«Dicevano: stai tranquilla, noi le donne le rispettiamo»

La notizia me la dà lei. Stiamo partecipando a un pubblico dibattito su come i media giapponesi «coprono» la guerra in Iraq (malissimo) e la vedo impallidire. Si allontana con il suo telefonino, e dopo qualche minuto, mi chiama in disparte. «Hanno rapito due donne italiane. Non ci posso credere». Naoko Takato, 23 anni, è la «maestrina» di Hokkaido, uno dei tre ostaggi giapponesi poi liberati dai rapitori, lo scorso aprile. E’ appena tornata da Amman, dopo essere rimasta segregata in casa per 4 mesi. Sindrome post traumatica. «Non per il rapimento – spiega – per il modo in cui la stampa giapponese ha cercato di distruggere la mia persona, una volta rientrata». Adesso sta bene, anche se è ancora sotto psicofarmaci. Dei tre ex ostaggi, Naoko è quella che ha più sofferto il dramma del rientro. Se fossero stati ammazzati, sarebbero diventati eroi nazionali (il governo stava perfino pensando a funerali di stato, sinora organizzati solo in occasione della morte dell’imperatore Hirohito). Ma essendo stati liberati – grazie all’appello dei familiari e alla loro «storia» irreprensibile di impegno civile e umanitario – la stampa giapponese li ha trasformati in farabutti. «Altro che maestrina – scrisse a suo tempo un settimanale – Naoko ha perso la verginità a 14 anni e si fa le canne dall’età di 16». I due uomini, il fotografo Koriyama e il giovane ricercatore Imai, hanno subito reagito con coraggio (il secondo ha citato il governo giapponese, accusandolo di esser il vero responsabile del suo rapimento e chiedendo un simbolico risarcimento), ma lei si era chiusa in se stessa, ricorrendo alle cure di uno psicologo e rifiutando ogni pubblica apparizione. Poi è sparita. «Sono tornata laggiù – racconta a il manifesto – il mio cuore è con gli iracheni e anche se ora è forse presto per tornare a Fallujah, volevo mettermi già al lavoro per realizzare i nuovi progetti. In questi mesi, senza sollecitarlo, ho ricevuto un sacco di soldi da migliaia di cittadini. Quasi otto milioni di yen (circa 70 mila euro, n.d.r.) Ho già preso accordi con degli amici iracheni per ricostruire una scuola. Mi aspettano…»

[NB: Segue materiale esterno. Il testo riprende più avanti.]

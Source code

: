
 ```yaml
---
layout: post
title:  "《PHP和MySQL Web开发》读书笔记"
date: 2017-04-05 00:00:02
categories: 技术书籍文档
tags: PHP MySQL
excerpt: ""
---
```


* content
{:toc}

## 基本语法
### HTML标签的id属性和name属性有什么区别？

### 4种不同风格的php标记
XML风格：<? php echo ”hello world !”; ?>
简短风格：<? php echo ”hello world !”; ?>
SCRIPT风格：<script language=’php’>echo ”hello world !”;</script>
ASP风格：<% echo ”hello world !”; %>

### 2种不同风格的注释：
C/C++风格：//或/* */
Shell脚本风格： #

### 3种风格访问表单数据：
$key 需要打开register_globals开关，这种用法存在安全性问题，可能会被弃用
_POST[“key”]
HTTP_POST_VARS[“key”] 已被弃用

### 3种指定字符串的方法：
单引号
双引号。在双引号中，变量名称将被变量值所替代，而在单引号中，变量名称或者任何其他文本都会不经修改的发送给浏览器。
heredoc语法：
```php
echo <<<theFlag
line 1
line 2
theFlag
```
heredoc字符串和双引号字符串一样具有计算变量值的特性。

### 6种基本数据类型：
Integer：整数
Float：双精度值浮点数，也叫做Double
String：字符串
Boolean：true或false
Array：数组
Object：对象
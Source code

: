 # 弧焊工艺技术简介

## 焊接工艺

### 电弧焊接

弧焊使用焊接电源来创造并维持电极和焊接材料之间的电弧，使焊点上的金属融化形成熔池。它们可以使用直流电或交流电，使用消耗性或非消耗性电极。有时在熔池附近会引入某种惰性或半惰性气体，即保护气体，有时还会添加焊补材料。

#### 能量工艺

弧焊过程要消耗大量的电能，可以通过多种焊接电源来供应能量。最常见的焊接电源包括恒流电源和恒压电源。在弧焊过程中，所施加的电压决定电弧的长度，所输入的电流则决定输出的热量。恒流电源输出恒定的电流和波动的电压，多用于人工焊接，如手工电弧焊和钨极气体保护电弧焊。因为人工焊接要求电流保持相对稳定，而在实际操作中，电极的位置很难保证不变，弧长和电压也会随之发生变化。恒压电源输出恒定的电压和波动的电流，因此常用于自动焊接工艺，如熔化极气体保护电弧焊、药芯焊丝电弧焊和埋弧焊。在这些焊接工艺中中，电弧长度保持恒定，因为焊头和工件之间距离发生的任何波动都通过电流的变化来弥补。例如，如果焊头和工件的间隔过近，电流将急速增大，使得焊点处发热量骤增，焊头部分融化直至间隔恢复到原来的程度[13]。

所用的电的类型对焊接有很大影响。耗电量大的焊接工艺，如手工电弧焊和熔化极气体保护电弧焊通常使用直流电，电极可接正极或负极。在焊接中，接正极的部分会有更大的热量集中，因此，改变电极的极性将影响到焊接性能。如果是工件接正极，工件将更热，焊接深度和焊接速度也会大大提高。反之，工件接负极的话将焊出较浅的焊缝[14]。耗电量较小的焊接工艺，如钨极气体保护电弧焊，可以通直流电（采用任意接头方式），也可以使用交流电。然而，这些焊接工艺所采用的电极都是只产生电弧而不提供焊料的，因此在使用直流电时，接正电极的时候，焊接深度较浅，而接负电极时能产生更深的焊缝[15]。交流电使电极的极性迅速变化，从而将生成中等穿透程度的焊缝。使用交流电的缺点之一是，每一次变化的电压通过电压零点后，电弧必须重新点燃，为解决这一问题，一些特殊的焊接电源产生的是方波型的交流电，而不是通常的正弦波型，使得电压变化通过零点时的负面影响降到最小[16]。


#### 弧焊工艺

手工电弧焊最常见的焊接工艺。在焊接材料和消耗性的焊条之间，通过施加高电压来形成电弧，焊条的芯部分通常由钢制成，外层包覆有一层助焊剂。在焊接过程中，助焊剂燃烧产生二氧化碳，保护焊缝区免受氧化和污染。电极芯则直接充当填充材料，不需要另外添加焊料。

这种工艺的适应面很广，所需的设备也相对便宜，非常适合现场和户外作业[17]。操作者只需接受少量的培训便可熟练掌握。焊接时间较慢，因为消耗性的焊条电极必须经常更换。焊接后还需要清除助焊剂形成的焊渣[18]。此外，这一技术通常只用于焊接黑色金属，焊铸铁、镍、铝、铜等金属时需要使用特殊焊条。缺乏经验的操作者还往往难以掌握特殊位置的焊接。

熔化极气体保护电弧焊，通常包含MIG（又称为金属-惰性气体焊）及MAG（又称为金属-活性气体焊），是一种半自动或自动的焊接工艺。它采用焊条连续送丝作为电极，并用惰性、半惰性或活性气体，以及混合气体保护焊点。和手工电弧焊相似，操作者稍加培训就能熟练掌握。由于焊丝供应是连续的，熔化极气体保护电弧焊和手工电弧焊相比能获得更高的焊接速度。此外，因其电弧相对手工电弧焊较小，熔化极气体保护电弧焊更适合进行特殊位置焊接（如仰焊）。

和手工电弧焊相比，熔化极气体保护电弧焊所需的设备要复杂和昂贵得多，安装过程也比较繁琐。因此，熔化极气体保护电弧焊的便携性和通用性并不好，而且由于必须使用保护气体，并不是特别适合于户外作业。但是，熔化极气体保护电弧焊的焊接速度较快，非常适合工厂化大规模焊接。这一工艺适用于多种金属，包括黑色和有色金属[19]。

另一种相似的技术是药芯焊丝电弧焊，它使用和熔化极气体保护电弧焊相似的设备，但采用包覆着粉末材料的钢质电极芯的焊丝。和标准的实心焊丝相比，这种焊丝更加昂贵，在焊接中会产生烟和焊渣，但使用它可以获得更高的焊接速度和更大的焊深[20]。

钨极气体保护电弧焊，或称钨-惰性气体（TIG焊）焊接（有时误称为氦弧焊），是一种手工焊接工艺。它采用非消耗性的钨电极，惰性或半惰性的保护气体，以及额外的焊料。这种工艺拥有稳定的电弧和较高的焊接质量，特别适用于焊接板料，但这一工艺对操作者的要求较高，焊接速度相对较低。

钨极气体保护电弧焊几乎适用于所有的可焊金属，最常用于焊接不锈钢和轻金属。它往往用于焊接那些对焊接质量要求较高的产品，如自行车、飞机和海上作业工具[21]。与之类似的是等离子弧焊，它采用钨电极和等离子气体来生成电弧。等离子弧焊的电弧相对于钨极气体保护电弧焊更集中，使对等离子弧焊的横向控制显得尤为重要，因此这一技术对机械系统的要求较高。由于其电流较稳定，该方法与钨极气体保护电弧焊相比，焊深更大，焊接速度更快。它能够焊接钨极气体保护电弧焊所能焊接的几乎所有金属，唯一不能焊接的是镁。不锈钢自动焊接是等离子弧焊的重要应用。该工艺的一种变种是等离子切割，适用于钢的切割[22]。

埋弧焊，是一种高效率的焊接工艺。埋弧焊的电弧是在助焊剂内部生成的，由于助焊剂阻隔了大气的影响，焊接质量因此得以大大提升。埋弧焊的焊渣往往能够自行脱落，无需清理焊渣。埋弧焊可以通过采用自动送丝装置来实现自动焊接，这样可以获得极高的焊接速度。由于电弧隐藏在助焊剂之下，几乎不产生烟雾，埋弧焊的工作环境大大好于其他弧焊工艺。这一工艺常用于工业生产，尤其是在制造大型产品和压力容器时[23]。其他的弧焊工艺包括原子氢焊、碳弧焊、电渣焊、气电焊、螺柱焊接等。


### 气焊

Nel frattempo i rapimenti continuano. Oggi hanno rapito due donne italiane. «Già, e la cosa mi stupisce e mi insospettisce…vedi, i musulmani, anche i più fanatici, hanno un grande rispetto per le donne. Per loro fare del male a donne e bambini è una cosa ignobile, un peccato gravissimo…» Però anche tu sei stata rapita…..«Sì, ma per sbaglio. Volevano dei giapponesi e hanno trovato il nostro gruppetto. Me lo hanno detto sin dall’inizio e ripetuto molte volte, quando mi lasciavo prendere dalla paura e dalla disperazione. I rapitori sono stati sempre gentili con noi, ma in particolare con me. Mi dicevano di non preoccuparmi, perché anche nell’ipotesi peggiore io non sarei stata toccata…» Ho visto che hai fatto un po’ di telefonate. Saputo qualcosa? Qualche notizia diretta? «No, niente di importante, penso. Un mio amico mi ha detto che i rapitori sembra fossero vestiti all’occidentale, non sembrano essere mujaheddin….se così fosse, non so se sia meglio o peggio….l’Iraq oramai è una giungla, può succedere di tutto…» Tu sei stata tenuta in ostaggio per molti giorni, da persone verso le quali, in un certo senso, simpatizzavi. Cosa si prova, in quella situazione. «Paura tanta. E poi rabbia, indignazione. Perché sei costretta a soffrire, a pagare per colpe che non hai. E nonostante tutto alla fine ti ritrovi a confermare la tua simpatia. Certo, non è bello essere tenuti in ostaggio, esseri minacciati di morte, e sono con vinta che questi sistemi non giovano certo alla causa della resistenza e del popolo civile iracheno. Ma è gente disperata e nessuno può controllare la propria disperazione». I continui rapimenti, le imboscate, gli omicidi stanno provocando il rientro di tutti i volontari, di tutti coloro che sono in Iraq per motivi umanitari… «E’ un errore. Debbono rimanere, anzi debbono aumentare. Sono i militari, gli uomini armati che se ne debbono andare, tutti, al più presto. Le missioni umanitarie condotte con le armi in pugno non sono credibili. Ma la gente che crede nella cooperazione, nella solidarietà, nella tolleranza internazionale non deve abbandonare l’Iraq. Deve invaderlo. E cacciare i militari.»